Man man sich ja über mich lustig: Der Mameluck macht auf überdeutsch. Ist mir egal. Ich sehe, dass es vor meiner Haustür keimt und gärt. Blöde wär’s, nicht darüber zu schreiben. Gott sei Dank, die öden Büchlein von Frolleins und Knäbchen sind aus der Mode gekommen. Es sind nicht wenige Kollegin­nen und Kollegen bereit, deutsche Geschichten zu schreiben. Man achte auf die Dichtkunst aus dem Osten. Gute Dichter rücken an, und man wird sie nicht mit den üblichen ­Schaufenster-Ossis verwechseln können.

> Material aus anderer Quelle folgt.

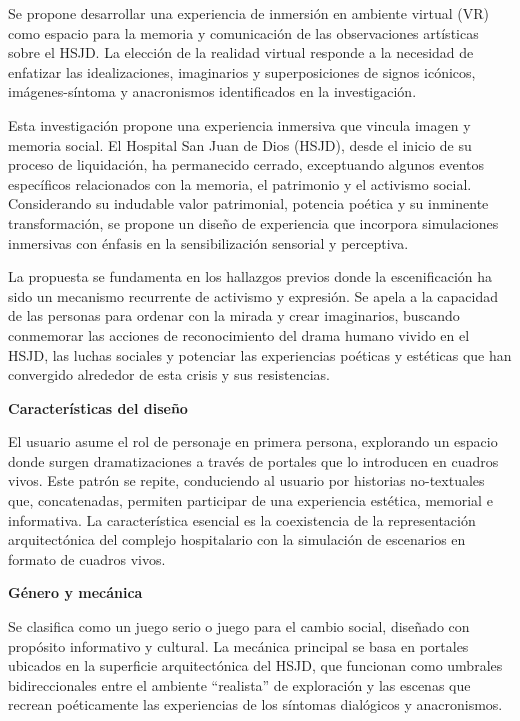 Se propone desarrollar una experiencia de inmersión en ambiente virtual (VR) como espacio para la memoria y comunicación de las observaciones artísticas sobre el HSJD. La elección de la realidad virtual responde a la necesidad de enfatizar las idealizaciones, imaginarios y superposiciones de signos icónicos, imágenes-síntoma y anacronismos identificados en la investigación.


Esta investigación propone una experiencia inmersiva que vincula imagen y memoria social. El Hospital San Juan de Dios (HSJD), desde el inicio de su proceso de liquidación, ha permanecido cerrado, exceptuando algunos eventos específicos relacionados con la memoria, el patrimonio y el activismo social. Considerando su indudable valor patrimonial, potencia poética y su inminente transformación, se propone un diseño de experiencia que incorpora simulaciones inmersivas con énfasis en la sensibilización sensorial y perceptiva.

La propuesta se fundamenta en los hallazgos previos donde la escenificación ha sido un mecanismo recurrente de activismo y expresión. Se apela a la capacidad de las personas para ordenar con la mirada y crear imaginarios, buscando conmemorar las acciones de reconocimiento del drama humano vivido en el HSJD, las luchas sociales y potenciar las experiencias poéticas y estéticas que han convergido alrededor de esta crisis y sus resistencias.

\textbf{Características del diseño}

El usuario asume el rol de personaje en primera persona, explorando un espacio donde surgen dramatizaciones a través de portales que lo introducen en cuadros vivos. Este patrón se repite, conduciendo al usuario por historias no-textuales que, concatenadas, permiten participar de una experiencia estética, memorial e informativa. La característica esencial es la coexistencia de la representación arquitectónica del complejo hospitalario con la simulación de escenarios en formato de cuadros vivos.

\textbf{Género y mecánica}

Se clasifica como un juego serio o juego para el cambio social, diseñado con propósito informativo y cultural. La mecánica principal se basa en portales ubicados en la superficie arquitectónica del HSJD, que funcionan como umbrales bidireccionales entre el ambiente ``realista'' de exploración y las escenas que recrean poéticamente las experiencias de los síntomas dialógicos y anacronismos.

Islamische Zeitung: Neben – oder begleitend? – zu ihrer schriftstellerischen Arbeit haben sie sich seit Jahren in verschiedene „Integrations-“ und „Islamdebatten“ eingeschaltet. Gelegentlich drängt sich der Eindruck auf, dass mit den meisten Beiträgen nicht die Klarheit, sondern nur die Unüber­sichtlichkeit zunimmt. Haben sie die Hoffnung, hier einen Unterschied zu machen?

Feridun Zaimoglu: Man ruft mich an und bittet mich um meine Meinung. Man sitzt bei mir auf dem Sofa und drückt auf die Aufnahmetaste des Dikta­fons. Und manchmal melde ich mich als Salonfrontsau zu Wort. Ich bin ehrlich: Ich glaube nicht, dass ich mit wirklich klaren Beiträgen zum Thema glänze. Ich gelobe Besserung.

Islamische Zeitung: Ein deutscher Philosoph hat gesagt: „Bei vielen Menschen ist es bereits eine Unverschämt­heit, wenn sie ‘ich’ sagen.“ Gehen ihnen die vielen Identitätsdebatten nicht auf die Nerven?

Feridun Zaimoglu: Sie sagen es. Ich hör’ schon nicht mehr hin. Vor anderthalb Jahren habe ich aufgehört, Zeitungen zu kaufen. Der mündige und interes­sierte Bürger – was ein Schwindel. Frühstückszeitungen im Hotel lese ich dann doch. Um festzustellen, dass sich nichts geändert hat. Zur Ichverortung neigen vornehmlich Menschen, die im Leben sonst nichts vorhaben. Identität? Albern.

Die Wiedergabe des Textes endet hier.